You will deal with weather, raiders, animals, food shortages, power shortages, etc. The game essentially tries to kill you.
There are 3 "story tellers" that determine what happens to you; standard, slow build, and random are their quirks. You can also set the overall difficulty between 6 tiers I believe.
You have control over where you start (which biome) each with different resources. Mountain areas have lots of stone/iron, forests have tons of wood, plains have wood and berries, deserts are hot and barren, ice sheets are barren and cold.
You will start with basic knowledge based around the starting type you chose, you can then research new things to make life easier. Such as starting with the ability to make shivs, then learning to make bows, then learning to make swords (similar with guns).
The "goal" is to build a space craft to escape the planet. However, majority of the players dont even go for that and just keep playing.
You can interact with other factions in both positive, negative and neutral ways. They will ask for trades and offer rewards, they will send traders, and they will also send raiders.
You can never be truly safe, as the game with throw sticks into all your spokes. Strong defense of turrets? Raid during a solar flare. Walls protecting your base? Sappers blow them up. Plenty of food being grown? Cold snap kills the plants.
EDIT: If you decide to try it, I say play vanilla a while to get the hang of it, then consider looking at mods. I personally do not care for mods in most games, but RimWorld really has a strong set of mod creators. There are a number of mods that make an enjoyable game even more enjoyable.
Were also close* to full release, with a pretty sizable patch on the horizon.
https://www.youtube.com/watch?v=Rj2o3YwlpaI&list=PLj_Goi54wf0d_XCoWEEQyK8XZaaY_LsS2
You control a variety of colonists (with various skills) who, for some reason (depending on the scenario), are on this Rimworld with a certain amount of starting supplies, but no shelter. You generally won't be controlling your colonists directly (except in combat), but you control them by managing work priorities, jobs and zones.
Work Priorities decide who does what. A colonist will basically run down the list of work types according to priorities you set, and whatever "job" has been assigned and has the highest priority for that pawn is what it decides to do.
You assign jobs by either placing blueprints or by using various tools: for example, the "Cut Trees" tool allows you to designate which trees should be cut to turn them into resources.
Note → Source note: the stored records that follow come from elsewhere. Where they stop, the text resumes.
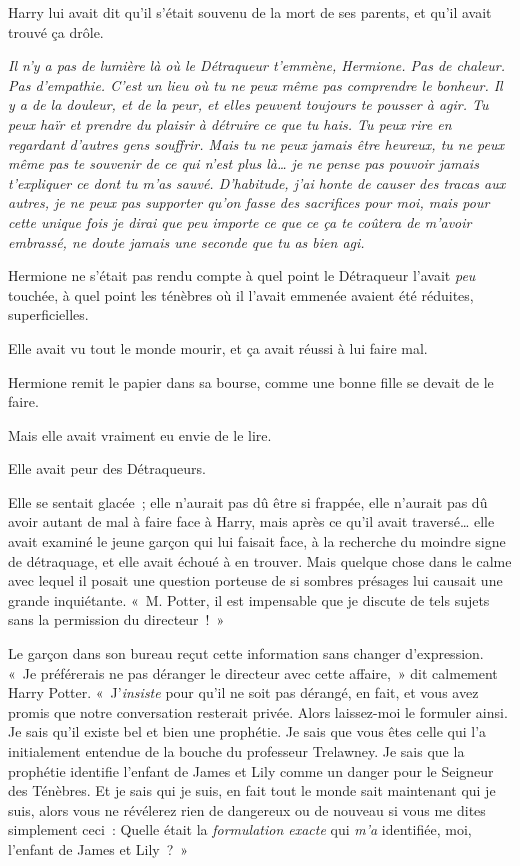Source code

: Harry lui avait dit qu'il s'était souvenu de la mort de ses parents, et qu'il avait trouvé ça drôle.

\emph{Il n'y a pas de lumière là où le Détraqueur t'emmène, Hermione. Pas de chaleur. Pas d'empathie. C'est un lieu où tu ne peux même pas comprendre le bonheur. Il y a de la douleur, et de la peur, et elles peuvent toujours te pousser à agir. Tu peux haïr et prendre du plaisir à détruire ce que tu hais. Tu peux rire en regardant d'autres gens souffrir. Mais tu ne peux jamais être heureux, tu ne peux même pas te souvenir de ce qui n'est plus là… je ne pense pas pouvoir jamais t'expliquer ce dont tu m'as sauvé. D'habitude, j'ai honte de causer des tracas aux autres, je ne peux pas supporter qu'on fasse des sacrifices pour moi, mais pour cette unique fois je dirai que peu importe ce que ce ça te coûtera de m'avoir embrassé, ne doute jamais une seconde que tu as bien agi.}

Hermione ne s'était pas rendu compte à quel point le Détraqueur l'avait \emph{peu} touchée, à quel point les ténèbres où il l'avait emmenée avaient été réduites, superficielles.

Elle avait vu tout le monde mourir, et ça avait réussi à lui faire mal.

Hermione remit le papier dans sa bourse, comme une bonne fille se devait de le faire.

Mais elle avait vraiment eu envie de le lire.

Elle avait peur des Détraqueurs.


Elle se sentait glacée~; elle n'aurait pas dû être si frappée, elle n'aurait pas dû avoir autant de mal à faire face à Harry, mais après ce qu'il avait traversé… elle avait examiné le jeune garçon qui lui faisait face, à la recherche du moindre signe de détraquage, et elle avait échoué à en trouver. Mais quelque chose dans le calme avec lequel il posait une question porteuse de si sombres présages lui causait une grande inquiétante. «~M. Potter, il est impensable que je discute de tels sujets sans la permission du directeur~!~»

Le garçon dans son bureau reçut cette information sans changer d'expression. «~Je préférerais ne pas déranger le directeur avec cette affaire,~» dit calmement Harry Potter. «~J'\emph{insiste} pour qu'il ne soit pas dérangé, en fait, et vous avez promis que notre conversation resterait privée. Alors laissez-moi le formuler ainsi. Je sais qu'il existe bel et bien une prophétie. Je sais que vous êtes celle qui l'a initialement entendue de la bouche du professeur Trelawney. Je sais que la prophétie identifie l'enfant de James et Lily comme un danger pour le Seigneur des Ténèbres. Et je sais qui je suis, en fait tout le monde sait maintenant qui je suis, alors vous ne révélerez rien de dangereux ou de nouveau si vous me dites simplement ceci~: Quelle était la \emph{formulation exacte} qui \emph{m'a} identifiée, moi, l'enfant de James et Lily~?~»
Zones determine where certain activities take place. Growing zones tell pawns where they should grow what, while more general "zones" are ways to designate where colonists will or will not go.
You use various resources to build objects, whether workstations (where certain types of work take place, like crafting/cooking), or structures like walls (which enclose areas as "rooms," giving various modifiers).
If you want a TLDR: it's Dwarf Fortress-lite, sans beards.
They need to build shelter, get food, clothing, start developing some essentials, take care of themselves, fight hostile wildlife and even other colonists, deal with pirates, manufacture their own weapons, devices, clothing, power armor... All so that they might one day be able to build or find a spaceship to escape the planet.
There are difficulty levels as well as different "Storytellers" that determine the sorts of events and frequency of them that you'll be faced with.
You'll have to plan out your base, farm if you can, gather energy for electricity, find new colonists to invite to your colony, repel pirates and rival faction attacks, tame animals and harvest them, hunt, go on trade missions, rescue missions, destroy settlement missions, build defenses, research new technologies, trade with other factions, even pirates, repel invading aliens, defeat insect hordes, run from or defeat mad animal attacks and, of course, try to do all of this while ensuring the colonists don't go crazy and try to kill each other.
If you like building/simulation/crafting/exploration games, you'll like this one. It's got pretty good depth and the replayability potential is built-in, guarranteeing every game will be dramatically different from the previous one.